2. Non risparmiare sui componenti (il lato oscuro dell’affare): Resisti alla tentazione di acquistare pannelli super economici su un sito sconosciuto. La qualità dei pannelli e dell'inverter (il cervello dell'impianto) è fondamentale. Materiali scadenti significano meno efficienza, meno durata e più problemi in futuro. Non si tratta di comprare un paio di calzini, ma un sistema che deve durare almeno 25 anni. Scegli marchi affidabili e con garanzie solide.
3. Valuta l'accumulo (la batteria, non il salvadanaio della nonna): Un impianto fotovoltaico produce energia quando c’è il sole. Ma cosa fai di sera, quando ti serve la luce per guardare Netflix? L’accumulo (le batterie) ti permette di immagazzinare l'energia in eccesso prodotta durante il giorno e usarla quando ne hai bisogno. L’autoconsumo si alza e la bolletta si abbassa. Sembra magia, ma è solo fisica.

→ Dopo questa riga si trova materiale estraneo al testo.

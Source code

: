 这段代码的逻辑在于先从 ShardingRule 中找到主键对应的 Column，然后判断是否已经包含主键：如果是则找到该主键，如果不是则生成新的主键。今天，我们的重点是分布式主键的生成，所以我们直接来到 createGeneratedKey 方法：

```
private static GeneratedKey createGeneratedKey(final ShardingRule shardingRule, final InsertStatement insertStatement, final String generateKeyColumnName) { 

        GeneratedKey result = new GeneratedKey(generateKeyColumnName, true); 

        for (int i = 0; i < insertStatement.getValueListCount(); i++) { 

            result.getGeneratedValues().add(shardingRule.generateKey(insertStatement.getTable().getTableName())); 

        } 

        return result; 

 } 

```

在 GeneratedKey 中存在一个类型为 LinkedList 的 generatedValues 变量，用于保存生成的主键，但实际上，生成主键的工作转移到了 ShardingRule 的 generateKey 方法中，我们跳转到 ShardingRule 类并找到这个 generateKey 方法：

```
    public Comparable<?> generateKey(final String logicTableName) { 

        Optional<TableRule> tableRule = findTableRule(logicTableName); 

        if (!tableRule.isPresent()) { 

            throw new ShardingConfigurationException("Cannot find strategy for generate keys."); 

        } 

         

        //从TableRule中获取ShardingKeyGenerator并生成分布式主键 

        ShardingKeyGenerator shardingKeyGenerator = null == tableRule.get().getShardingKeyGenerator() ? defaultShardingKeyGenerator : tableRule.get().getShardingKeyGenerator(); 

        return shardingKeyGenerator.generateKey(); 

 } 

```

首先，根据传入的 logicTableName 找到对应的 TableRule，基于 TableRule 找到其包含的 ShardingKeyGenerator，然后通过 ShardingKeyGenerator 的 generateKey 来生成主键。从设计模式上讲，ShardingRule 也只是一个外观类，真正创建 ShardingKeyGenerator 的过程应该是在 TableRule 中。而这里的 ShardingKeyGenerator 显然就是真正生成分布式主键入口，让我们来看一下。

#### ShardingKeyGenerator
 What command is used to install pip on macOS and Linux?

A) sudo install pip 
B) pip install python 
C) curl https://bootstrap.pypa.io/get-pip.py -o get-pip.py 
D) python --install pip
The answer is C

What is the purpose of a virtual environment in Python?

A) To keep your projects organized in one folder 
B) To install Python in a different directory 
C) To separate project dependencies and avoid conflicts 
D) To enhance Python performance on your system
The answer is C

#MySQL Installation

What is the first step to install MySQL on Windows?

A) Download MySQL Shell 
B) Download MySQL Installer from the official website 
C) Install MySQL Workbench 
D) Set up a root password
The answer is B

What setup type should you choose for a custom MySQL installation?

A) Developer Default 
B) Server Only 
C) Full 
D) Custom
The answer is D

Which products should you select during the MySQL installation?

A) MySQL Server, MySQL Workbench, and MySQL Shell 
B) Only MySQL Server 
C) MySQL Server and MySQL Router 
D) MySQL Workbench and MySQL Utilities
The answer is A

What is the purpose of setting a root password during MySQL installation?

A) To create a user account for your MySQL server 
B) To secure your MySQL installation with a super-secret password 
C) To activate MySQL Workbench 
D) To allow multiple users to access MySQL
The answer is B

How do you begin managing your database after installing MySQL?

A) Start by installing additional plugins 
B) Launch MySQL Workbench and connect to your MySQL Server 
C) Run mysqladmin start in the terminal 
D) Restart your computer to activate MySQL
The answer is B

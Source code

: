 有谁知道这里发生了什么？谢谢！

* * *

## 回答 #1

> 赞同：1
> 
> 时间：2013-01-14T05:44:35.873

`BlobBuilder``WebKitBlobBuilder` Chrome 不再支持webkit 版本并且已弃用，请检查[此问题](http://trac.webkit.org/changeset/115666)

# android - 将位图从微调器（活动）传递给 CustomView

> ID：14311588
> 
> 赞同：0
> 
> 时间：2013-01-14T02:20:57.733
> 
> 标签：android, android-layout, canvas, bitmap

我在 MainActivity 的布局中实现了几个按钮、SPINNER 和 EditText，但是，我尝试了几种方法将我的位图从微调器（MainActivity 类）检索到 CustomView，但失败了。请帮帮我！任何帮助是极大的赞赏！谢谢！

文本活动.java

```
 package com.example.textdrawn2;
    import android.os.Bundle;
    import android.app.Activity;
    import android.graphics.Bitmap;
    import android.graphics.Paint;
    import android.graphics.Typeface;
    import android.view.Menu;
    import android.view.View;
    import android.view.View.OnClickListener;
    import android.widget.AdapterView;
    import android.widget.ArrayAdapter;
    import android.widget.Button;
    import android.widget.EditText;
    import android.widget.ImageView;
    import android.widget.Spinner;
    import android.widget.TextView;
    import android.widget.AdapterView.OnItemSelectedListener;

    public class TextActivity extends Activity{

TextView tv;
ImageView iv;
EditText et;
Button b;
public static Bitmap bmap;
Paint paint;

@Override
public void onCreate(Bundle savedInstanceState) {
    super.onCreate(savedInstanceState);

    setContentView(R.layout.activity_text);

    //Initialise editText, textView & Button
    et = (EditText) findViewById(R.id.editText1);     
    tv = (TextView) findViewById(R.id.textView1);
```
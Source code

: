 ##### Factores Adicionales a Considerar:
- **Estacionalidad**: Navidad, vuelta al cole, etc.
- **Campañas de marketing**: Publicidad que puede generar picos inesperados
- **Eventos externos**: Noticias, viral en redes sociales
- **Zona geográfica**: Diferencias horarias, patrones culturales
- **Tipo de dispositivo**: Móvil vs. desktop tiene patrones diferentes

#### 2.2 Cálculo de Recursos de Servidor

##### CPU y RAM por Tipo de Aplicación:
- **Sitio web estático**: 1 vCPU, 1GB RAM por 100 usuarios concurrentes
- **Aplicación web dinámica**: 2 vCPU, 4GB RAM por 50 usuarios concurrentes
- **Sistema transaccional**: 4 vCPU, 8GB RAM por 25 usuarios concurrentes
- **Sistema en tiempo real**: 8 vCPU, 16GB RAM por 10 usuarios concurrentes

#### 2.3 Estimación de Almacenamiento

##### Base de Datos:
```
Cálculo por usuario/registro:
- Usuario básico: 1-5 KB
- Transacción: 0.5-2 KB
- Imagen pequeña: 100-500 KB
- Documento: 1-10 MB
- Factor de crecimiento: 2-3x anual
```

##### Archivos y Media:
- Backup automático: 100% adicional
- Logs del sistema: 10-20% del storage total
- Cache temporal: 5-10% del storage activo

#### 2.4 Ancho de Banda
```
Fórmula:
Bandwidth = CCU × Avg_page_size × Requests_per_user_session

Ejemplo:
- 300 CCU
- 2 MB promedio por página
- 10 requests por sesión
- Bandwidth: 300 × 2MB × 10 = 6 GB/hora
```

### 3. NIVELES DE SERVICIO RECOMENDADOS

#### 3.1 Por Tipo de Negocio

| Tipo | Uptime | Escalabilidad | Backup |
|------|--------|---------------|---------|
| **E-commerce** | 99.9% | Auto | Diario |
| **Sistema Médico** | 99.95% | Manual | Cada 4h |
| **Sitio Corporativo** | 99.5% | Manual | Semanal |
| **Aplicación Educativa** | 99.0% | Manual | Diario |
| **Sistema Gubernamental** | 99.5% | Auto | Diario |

4. Affidati a professionisti (non al tuo cugino "tuttofare"): L'installazione è un'operazione delicata. Non affidarti a chi ti promette prezzi stracciati e un lavoro fatto in un pomeriggio. Scegli un'azienda specializzata e con esperienza, che ti segua in tutte le fasi, dalla progettazione all'installazione, fino alle pratiche burocratiche (che sono un vero incubo). Un’installazione fatta male può compromettere tutto l’impianto e farti perdere un sacco di soldi.
Finale (o l’inizio della tua nuova vita)
Installare un impianto fotovoltaico è un passo importante per il tuo futuro e quello del pianeta. Non farti spaventare da chi ti dice che è troppo complicato o costoso. Con la giusta guida e i professionisti giusti, il fotovoltaico è un investimento sicuro e vantaggioso, che ti farà risparmiare e ti regalerà quella sensazione di avere la situazione sotto controllo. E, non ultimo, ti darà l'opportunità di rispondere con un sorriso smagliante alla domanda: "Ma quanto paghi di bolletta?".